View on GitHub

CSE 212 Final Project

Lesson 3: Trees

Introduction

Trees are very useful data structures that are composed of parent and child nodes. They are quite similar to linked lists, since the nodes don’t exist next to each other in memory. They are called trees because they start out with a root node, and they branch out and expand the deeper you go.

Types of Trees

There are many types of trees, but we will talk about three common ones in this tutorial: General Trees, Binary Trees, and Binary Search Trees

General Trees

No constraints on number of children or sorting.

general tree

Binary Trees

Each node can have only two children. No constraints on sorting.

binary tree

Binary Search Trees

Each node can have only two children, with smaller nodes sorted to the left and larger nodes sorted to the right.

binary search tree

Traversing with Recursion

Because trees are not linear like arrays or linked lists, we need to take a different approach to how we traverse them. The solution is recursion! If you’re not familiar with recursion, it involves a function calling itself repeatedly until an action is performed or a piece of data is found. Let’s take a look at the Binary Search Tree (BST) above. Since the BST follows the rules of smaller nodes on the left and larger nodes on the right, we can use that to our advantage as we search through our tree.

Let’s say we want to check if our tree contains the number 3. Starting at our root node, we see it has the value of 4. Since the value we’re searching for is less than 4, we know that it will be on the left side of our root node. And so we call the search function on the left node. On the second iteration of our search, we go through the same process. The value of our node is 2, and the node we’re searching for is greater, so we know it will be on the right. We call the search function once again on the right node. The value of the node is 3, which is the value we’re searching for, so we can return True.

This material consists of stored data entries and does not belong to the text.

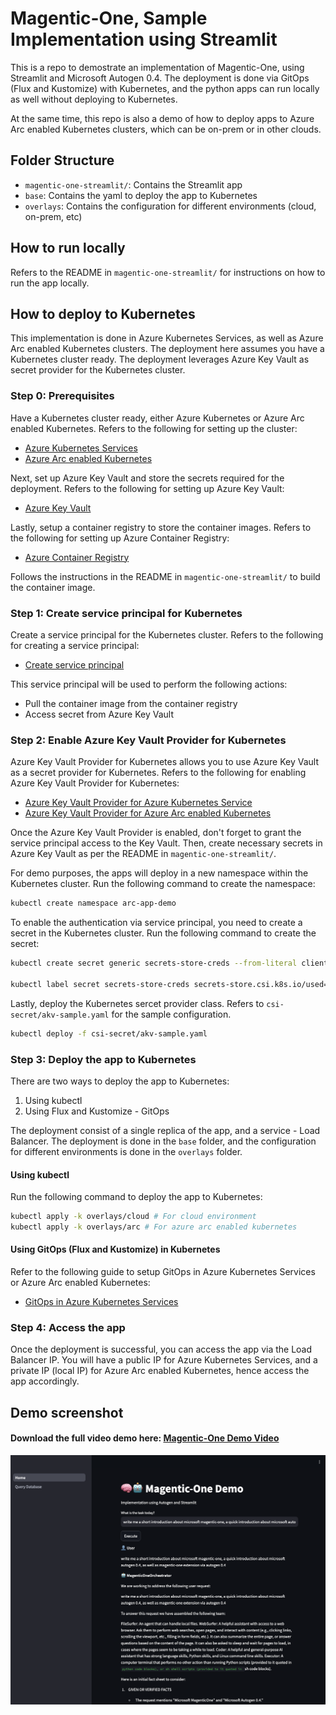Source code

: # Magentic-One, Sample Implementation using Streamlit
This is a repo to demostrate an implementation of Magentic-One, using Streamlit and Microsoft Autogen 0.4. The deployment is done via GitOps (Flux and Kustomize) with Kubernetes, and the python apps can run locally as well without deploying to Kubernetes.

At the same time, this repo is also a demo of how to deploy apps to Azure Arc enabled Kubernetes clusters, which can be on-prem or in other clouds.

## Folder Structure
- `magentic-one-streamlit/`: Contains the Streamlit app
- `base`: Contains the yaml to deploy the app to Kubernetes
- `overlays`: Contains the configuration for different environments (cloud, on-prem, etc)

## How to run locally
Refers to the README in `magentic-one-streamlit/` for instructions on how to run the app locally.

## How to deploy to Kubernetes
This implementation is done in Azure Kubernetes Services, as well as Azure Arc enabled Kubernetes clusters. The deployment here assumes you have a Kubernetes cluster ready. The deployment leverages Azure Key Vault as secret provider for the Kubernetes cluster.

### Step 0: Prerequisites
Have a Kubernetes cluster ready, either Azure Kubernetes or Azure Arc enabled Kubernetes. Refers to the following for setting up the cluster:
- [Azure Kubernetes Services](https://learn.microsoft.com/en-us/azure/aks/learn/quick-kubernetes-deploy-portal?tabs=azure-cli)
- [Azure Arc enabled Kubernetes](https://learn.microsoft.com/en-us/azure/azure-arc/kubernetes/quickstart-connect-cluster?tabs=azure-cli)

Next, set up Azure Key Vault and store the secrets required for the deployment. Refers to the following for setting up Azure Key Vault:
- [Azure Key Vault](https://learn.microsoft.com/en-us/azure/key-vault/general/quick-create-portal)

Lastly, setup a container registry to store the container images. Refers to the following for setting up Azure Container Registry:
- [Azure Container Registry](https://learn.microsoft.com/en-us/azure/container-registry/container-registry-get-started-portal?tabs=azure-cli)

Follows the instructions in the README in `magentic-one-streamlit/` to build the container image.

### Step 1: Create service principal for Kubernetes
Create a service principal for the Kubernetes cluster. Refers to the following for creating a service principal:
- [Create service principal](https://learn.microsoft.com/en-us/entra/identity-platform/howto-create-service-principal-portal)

This service principal will be used to perform the following actions:
- Pull the container image from the container registry
- Access secret from Azure Key Vault

### Step 2: Enable Azure Key Vault Provider for Kubernetes
Azure Key Vault Provider for Kubernetes allows you to use Azure Key Vault as a secret provider for Kubernetes. Refers to the following for enabling Azure Key Vault Provider for Kubernetes:
- [Azure Key Vault Provider for Azure Kubernetes Service](https://learn.microsoft.com/en-us/azure/aks/csi-secrets-store-driver)
- [Azure Key Vault Provider for Azure Arc enabled Kubernetes](https://learn.microsoft.com/en-us/azure/azure-arc/kubernetes/tutorial-akv-secrets-provider)

Once the Azure Key Vault Provider is enabled, don't forget to grant the service principal access to the Key Vault. Then, create necessary secrets in Azure Key Vault as per the README in `magentic-one-streamlit/`.

For demo purposes, the apps will deploy in a new namespace within the Kubernetes cluster. Run the following command to create the namespace:
```bash
kubectl create namespace arc-app-demo
```

To enable the authentication via service principal, you need to create a secret in the Kubernetes cluster. Run the following command to create the secret:
```bash
kubectl create secret generic secrets-store-creds --from-literal clientid="xxxxxxxx-xxx-xxxx-xxxx-xxxxxxxxxxxx" --from-literal clientsecret="xxxxxxxxxxxxxx" -n arc-app-demo

kubectl label secret secrets-store-creds secrets-store.csi.k8s.io/used=true -n arc-app-demo
```
Lastly, deploy the Kubernetes sercet provider class. Refers to `csi-secret/akv-sample.yaml` for the sample configuration.
```bash
kubectl deploy -f csi-secret/akv-sample.yaml
```

### Step 3: Deploy the app to Kubernetes
There are two ways to deploy the app to Kubernetes:
1. Using kubectl
2. Using Flux and Kustomize - GitOps

The deployment consist of a single replica of the app, and a service - Load Balancer. The deployment is done in the `base` folder, and the configuration for different environments is done in the `overlays` folder.

#### Using kubectl
Run the following command to deploy the app to Kubernetes:
```bash
kubectl apply -k overlays/cloud # For cloud environment
kubectl apply -k overlays/arc # For azure arc enabled kubernetes
```

#### Using GitOps (Flux and Kustomize) in Kubernetes
Refer to the following guide to setup GitOps in Azure Kubernetes Services or Azure Arc enabled Kubernetes:
- [GitOps in Azure Kubernetes Services](https://learn.microsoft.com/en-us/azure/azure-arc/kubernetes/tutorial-use-gitops-flux2?tabs=azure-portal)

### Step 4: Access the app
Once the deployment is successful, you can access the app via the Load Balancer IP. You will have a public IP for Azure Kubernetes Services, and a private IP (local IP) for Azure Arc enabled Kubernetes, hence access the app accordingly.

## Demo screenshot
#### Download the full video demo here: [Magentic-One Demo Video](https://share.marcustgy.dev/u/e17E57.mov)

![Magentic-One Streamlit](./assets/sample-app.png)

If we were to search for the number 0 in our tree, we would go from 4 to 2 to 1. At that point, we would know that the value does not exist because 0 should be to the left of 1, but 1 does not have a left node, so we would return False. Later on we’ll look at how this can be implemented using a Python class.

Efficiency

The efficiency of searching and adding to a BST is O(log n). If you’re like me and you hated logarithms in math class, then no worries, it’s actually pretty simple. After each iteration of the search, the number of nodes we have to look through is divided by half! Remember inked lists are O(n) for searching because we have to go through every node. With the BST we basically know the shortcut to get to the node we want!

If we had a linked-list with 1000 nodes and we wanted to get to the 617th node (assuming they’re sorted with the numbers 1-1000), how many iterations would it take? 617.

If we had a tree with 1000 nodes in it (with 1000 sorted numbers as well), how many iterations would it take to find the 617th node? Let’s do some math:

Iteration Current Node L/R?
1 500 R
2 750 L
3 625 L
4 562 R
5 593 R
6 609 R
7 617 Found!

Wow! Check it out. After just 7 iterations we found the node we were looking for! log base 2 of 1000 is equal to about 10, which means that it will take at most 10 iterations to find any given number in our tree! How’s that for efficiency? The great thing about it is that we could double the size of our tree, and it would only add 1 to the number of iterations. This makes BST’s extremely efficient!

Balanced Trees

Inserting new nodes into the tree follows a similar recursion process as our search function. The value we want to add gets passed down to the left or right depending on its value, and once we get to an empty branch, we add the new node at the end. This can cause problems, however, if the nodes being inserted are already in sorted order. Look at the diagram below. If we insert our nodes in the order 1, 2, 3, 4, 5, the new nodes will always be placed on the right, and at this point it’s basically a linked list.

unbalanced tree

A balanced tree generally has the same number of nodes on both sides of the tree at any given position, such as this example we saw earlier.

binary search tree

There are several balancing algorithms commonly used for Binary Search Trees, such as AVL trees and Red-Black trees. We won’t cover these topics here, but feel free to research them on your own!

Practice

Here’s part of the Python code that we’ll use in our BST class for adding new nodes:

class BST:

    ...

    def add(self, data):
        if self.root:
            self._add_recursive(self.root, data)
        else:
            self.root = BST.Node(data)

    def _add_recursive(self, node, data):
        if data < node.data:
            if node.left:
                self._add_recursive(node.left, data)
            else:
                node.left = BST.Node(data)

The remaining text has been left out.